Where There’s Fire, There’s More Than Smoke Taint

Billowing Smoke from the Carmel Fire Photo Courtesy of Deborah Stern

Over this past week, one fire after the other has sparked in Monterey and Santa Cruz counties, turning our sunny blue skies into a creepy gray and orange. Things are not normal. When the River Fire started burning this past Sunday, my first thought was our Santa Lucia Highland and Monterey AVA grapes all the way down the River Road Wine Trail. Alert after alert about residences being evacuated made this much more concerning and real – lives and homes at stake. When the Carmel Fire down east of Cachagua broke out on Tuesday, my worry turned to all my favorite Cachagua vintners – which I had just talked about in this blog. And to my friends who live in the valley. This fire goes well beyond smoke taint as residents, including our vintner friends, are evacuating and their wineries are being threatened of destruction. And then there is the Bonny Doon Fire up in Santa Cruz, with its evacuees sheltering in my little town and its smoke turning our skies so strange, with our sun at times appearing red. These fire threaten more than a single vintage – they threaten residences – including vintners and their families, entire vineyards, wineries, inventory, and years of production. Let us hope they can be contained.

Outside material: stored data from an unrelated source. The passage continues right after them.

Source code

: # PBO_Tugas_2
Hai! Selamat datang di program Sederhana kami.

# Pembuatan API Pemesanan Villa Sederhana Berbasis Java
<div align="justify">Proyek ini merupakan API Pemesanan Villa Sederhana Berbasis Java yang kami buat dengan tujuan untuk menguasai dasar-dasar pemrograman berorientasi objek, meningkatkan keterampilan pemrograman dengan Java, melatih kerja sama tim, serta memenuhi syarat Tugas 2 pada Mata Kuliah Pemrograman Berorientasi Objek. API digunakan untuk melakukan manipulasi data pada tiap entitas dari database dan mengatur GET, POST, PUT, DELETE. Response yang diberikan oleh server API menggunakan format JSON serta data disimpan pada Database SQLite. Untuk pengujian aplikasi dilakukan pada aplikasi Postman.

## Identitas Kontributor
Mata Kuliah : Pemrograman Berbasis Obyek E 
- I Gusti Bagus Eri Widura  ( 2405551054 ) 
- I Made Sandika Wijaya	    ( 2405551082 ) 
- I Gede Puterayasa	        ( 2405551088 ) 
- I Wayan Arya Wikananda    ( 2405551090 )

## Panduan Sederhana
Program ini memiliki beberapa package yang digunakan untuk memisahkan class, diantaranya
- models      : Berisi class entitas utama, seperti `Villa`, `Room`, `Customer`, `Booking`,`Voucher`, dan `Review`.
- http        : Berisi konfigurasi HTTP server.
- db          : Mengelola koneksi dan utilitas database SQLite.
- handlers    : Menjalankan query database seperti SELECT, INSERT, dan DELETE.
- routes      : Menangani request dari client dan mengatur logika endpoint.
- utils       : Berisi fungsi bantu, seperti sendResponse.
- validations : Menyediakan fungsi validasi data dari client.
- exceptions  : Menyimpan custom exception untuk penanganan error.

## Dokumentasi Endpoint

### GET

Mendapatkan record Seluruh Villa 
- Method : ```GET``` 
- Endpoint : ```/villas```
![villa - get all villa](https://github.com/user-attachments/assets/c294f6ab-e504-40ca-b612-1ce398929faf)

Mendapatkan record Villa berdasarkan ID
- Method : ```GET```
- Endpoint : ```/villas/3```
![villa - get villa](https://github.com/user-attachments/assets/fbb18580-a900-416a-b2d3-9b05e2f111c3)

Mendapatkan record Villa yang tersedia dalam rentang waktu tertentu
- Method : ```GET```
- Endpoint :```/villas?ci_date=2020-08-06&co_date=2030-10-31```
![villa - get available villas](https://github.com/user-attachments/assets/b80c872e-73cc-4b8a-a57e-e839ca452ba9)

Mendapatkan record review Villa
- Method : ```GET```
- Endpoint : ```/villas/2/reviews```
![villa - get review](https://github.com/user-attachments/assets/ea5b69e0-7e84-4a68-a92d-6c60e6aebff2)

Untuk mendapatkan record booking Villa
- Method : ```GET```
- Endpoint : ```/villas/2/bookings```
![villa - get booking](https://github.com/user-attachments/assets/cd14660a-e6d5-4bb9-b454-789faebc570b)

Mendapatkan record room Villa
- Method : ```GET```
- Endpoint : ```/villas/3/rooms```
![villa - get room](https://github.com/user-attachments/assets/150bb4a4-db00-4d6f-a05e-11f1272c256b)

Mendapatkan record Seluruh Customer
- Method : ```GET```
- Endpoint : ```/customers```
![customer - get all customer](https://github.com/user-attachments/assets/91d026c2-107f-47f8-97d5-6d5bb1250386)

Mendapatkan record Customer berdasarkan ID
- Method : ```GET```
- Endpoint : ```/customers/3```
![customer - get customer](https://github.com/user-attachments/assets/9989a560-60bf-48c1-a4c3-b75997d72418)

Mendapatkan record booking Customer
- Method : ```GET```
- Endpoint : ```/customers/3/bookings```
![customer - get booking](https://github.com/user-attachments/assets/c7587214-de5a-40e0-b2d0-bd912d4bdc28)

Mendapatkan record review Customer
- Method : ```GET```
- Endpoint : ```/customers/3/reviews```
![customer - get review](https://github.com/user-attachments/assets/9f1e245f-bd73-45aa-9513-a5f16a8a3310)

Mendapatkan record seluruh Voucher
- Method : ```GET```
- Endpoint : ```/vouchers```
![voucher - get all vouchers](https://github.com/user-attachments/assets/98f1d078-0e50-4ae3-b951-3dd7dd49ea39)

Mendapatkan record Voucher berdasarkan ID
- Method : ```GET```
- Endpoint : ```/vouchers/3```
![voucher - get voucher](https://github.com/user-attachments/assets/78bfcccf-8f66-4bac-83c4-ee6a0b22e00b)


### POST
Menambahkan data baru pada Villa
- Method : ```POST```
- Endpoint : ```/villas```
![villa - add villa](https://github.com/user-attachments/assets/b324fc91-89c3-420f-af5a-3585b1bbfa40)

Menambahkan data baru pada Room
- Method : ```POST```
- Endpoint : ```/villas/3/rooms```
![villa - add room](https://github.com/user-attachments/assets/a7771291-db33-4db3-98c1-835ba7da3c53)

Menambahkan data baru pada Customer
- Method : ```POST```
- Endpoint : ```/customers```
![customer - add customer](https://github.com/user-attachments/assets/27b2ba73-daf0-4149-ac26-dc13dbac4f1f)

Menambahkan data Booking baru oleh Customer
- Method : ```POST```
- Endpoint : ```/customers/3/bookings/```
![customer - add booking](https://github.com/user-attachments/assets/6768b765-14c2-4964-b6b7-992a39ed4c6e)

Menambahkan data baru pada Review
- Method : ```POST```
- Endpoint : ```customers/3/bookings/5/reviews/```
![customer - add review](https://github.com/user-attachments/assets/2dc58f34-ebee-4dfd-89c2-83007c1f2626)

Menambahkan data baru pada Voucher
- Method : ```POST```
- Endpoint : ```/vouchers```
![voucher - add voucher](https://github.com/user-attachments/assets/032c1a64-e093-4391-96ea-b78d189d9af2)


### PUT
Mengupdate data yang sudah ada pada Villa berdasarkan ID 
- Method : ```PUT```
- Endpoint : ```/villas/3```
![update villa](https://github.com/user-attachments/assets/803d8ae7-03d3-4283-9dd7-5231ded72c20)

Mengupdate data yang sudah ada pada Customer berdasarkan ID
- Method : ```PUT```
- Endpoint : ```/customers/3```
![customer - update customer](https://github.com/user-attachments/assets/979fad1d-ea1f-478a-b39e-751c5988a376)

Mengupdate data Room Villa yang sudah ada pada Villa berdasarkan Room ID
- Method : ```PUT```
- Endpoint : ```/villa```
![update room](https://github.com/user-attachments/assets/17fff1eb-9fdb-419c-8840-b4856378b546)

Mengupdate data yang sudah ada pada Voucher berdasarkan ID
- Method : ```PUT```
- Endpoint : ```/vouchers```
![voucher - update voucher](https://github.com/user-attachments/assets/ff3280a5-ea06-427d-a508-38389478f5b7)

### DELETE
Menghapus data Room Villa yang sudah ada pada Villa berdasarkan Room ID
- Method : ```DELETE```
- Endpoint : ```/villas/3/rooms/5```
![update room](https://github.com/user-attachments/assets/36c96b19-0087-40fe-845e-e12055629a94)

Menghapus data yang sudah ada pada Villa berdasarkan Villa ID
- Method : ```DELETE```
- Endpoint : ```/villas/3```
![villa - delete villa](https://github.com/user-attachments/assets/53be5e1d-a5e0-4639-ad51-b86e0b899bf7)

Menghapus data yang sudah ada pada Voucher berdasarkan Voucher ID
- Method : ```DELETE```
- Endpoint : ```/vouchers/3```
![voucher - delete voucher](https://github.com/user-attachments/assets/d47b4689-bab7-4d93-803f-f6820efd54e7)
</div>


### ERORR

Carmel Valley Smokey Sunset Photo Courtesy of Deborah Stern

I had planned to take a moment out of regular wine reviews to talk about what happens when things don’t go right.  But I wasn’t expecting them to go so devastatingly badly.  This is a retrospective of the impact of fire and smoke of what happened to wine production when the Soberanes fire hit Big Sur in 2016.  What happened in 2016 will now look like a blip compared to what I expect will be the damage from these August 2020 fires.  I only know of one winery which sustained direct fire damage from the 2016 Soberanes Fire. 

The 2016 Soberanes Fire started in July from an illegal campfire, before the grapes were fully mature, but it kept going through October, growing to a 90,000-acre fire.  The smoke from this fire was intense throughout the region, but only a single Monterey County AVA suffered the smoke damage – Carmel Valley AVA.  I became obsessed with learning more about the impact of this fire and what steps my usual wineries took as a result. 

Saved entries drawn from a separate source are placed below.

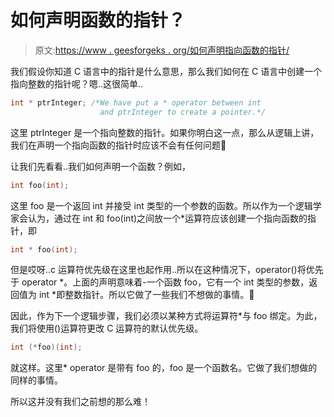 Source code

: # 如何声明函数的指针？

> 原文:[https://www . geesforgeks . org/如何声明指向函数的指针/](https://www.geeksforgeeks.org/how-to-declare-a-pointer-to-a-function/)

我们假设你知道 C 语言中的指针是什么意思，那么我们如何在 C 语言中创建一个指向整数的指针呢？嗯..这很简单..

```cpp
int * ptrInteger; /*We have put a * operator between int 
                    and ptrInteger to create a pointer.*/

```

这里 ptrInteger 是一个指向整数的指针。如果你明白这一点，那么从逻辑上讲，我们在声明一个指向函数的指针时应该不会有任何问题🙂

让我们先看看..我们如何声明一个函数？例如，

```cpp
int foo(int);

```

这里 foo 是一个返回 int 并接受 int 类型的一个参数的函数。所以作为一个逻辑学家会认为，通过在 int 和 foo(int)之间放一个*运算符应该创建一个指向函数的指针，即

```cpp
int * foo(int);

```

但是哎呀..c 运算符优先级在这里也起作用..所以在这种情况下，operator()将优先于 operator *。上面的声明意味着-一个函数 foo，它有一个 int 类型的参数，返回值为 int *即整数指针。所以它做了一些我们不想做的事情。🙁

因此，作为下一个逻辑步骤，我们必须以某种方式将运算符*与 foo 绑定。为此，我们将使用()运算符更改 C 运算符的默认优先级。

```cpp
int (*foo)(int);

```

就这样。这里* operator 是带有 foo 的，foo 是一个函数名。它做了我们想做的同样的事情。

所以这并没有我们之前想的那么难！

First, I had to discover why just Carmel Valley.  After much research, I came up with 2 primary reasons.  First, the location, with Carmel Valley just north of the fire.  Second, the Monterey Bay’s 2-mile deep Submarine Canyon.  The winds off the Monterey Bay are stronger in the other AVAs, as it goes swooping down the Salinas Valley all the way down and throughout even the most southern AVAs.  Those winds just lightly creep into Carmel Valley. 

What did the Carmel Valley wineries do?  Many wineries tossed their fruit, some bottled it anyway to capture the unique flavors, some blended smoke tainted juice with juice from another AVA and changed their maturation techniques, some only offer their smokey wine if you inquire about it in the tasting room and refuse to sell it if you haven’t tasted it – know what you are buying, or they instead sourced grapes from one of the other AVAs.

I presented a class for the Northern Virginia American Wine Society last fall and I challenged them to identify what was so different between two 2016 Syrahs – same vintage, different Monterey AVAs:  one from Arroyo Seco and one from Carmel Valley.  I didn’t tell them about the fire.  There were a lot of guesses around the room, but only Chris Pearmund, the owner/vintner of Pearmund Cellars, guessed right:  smoke.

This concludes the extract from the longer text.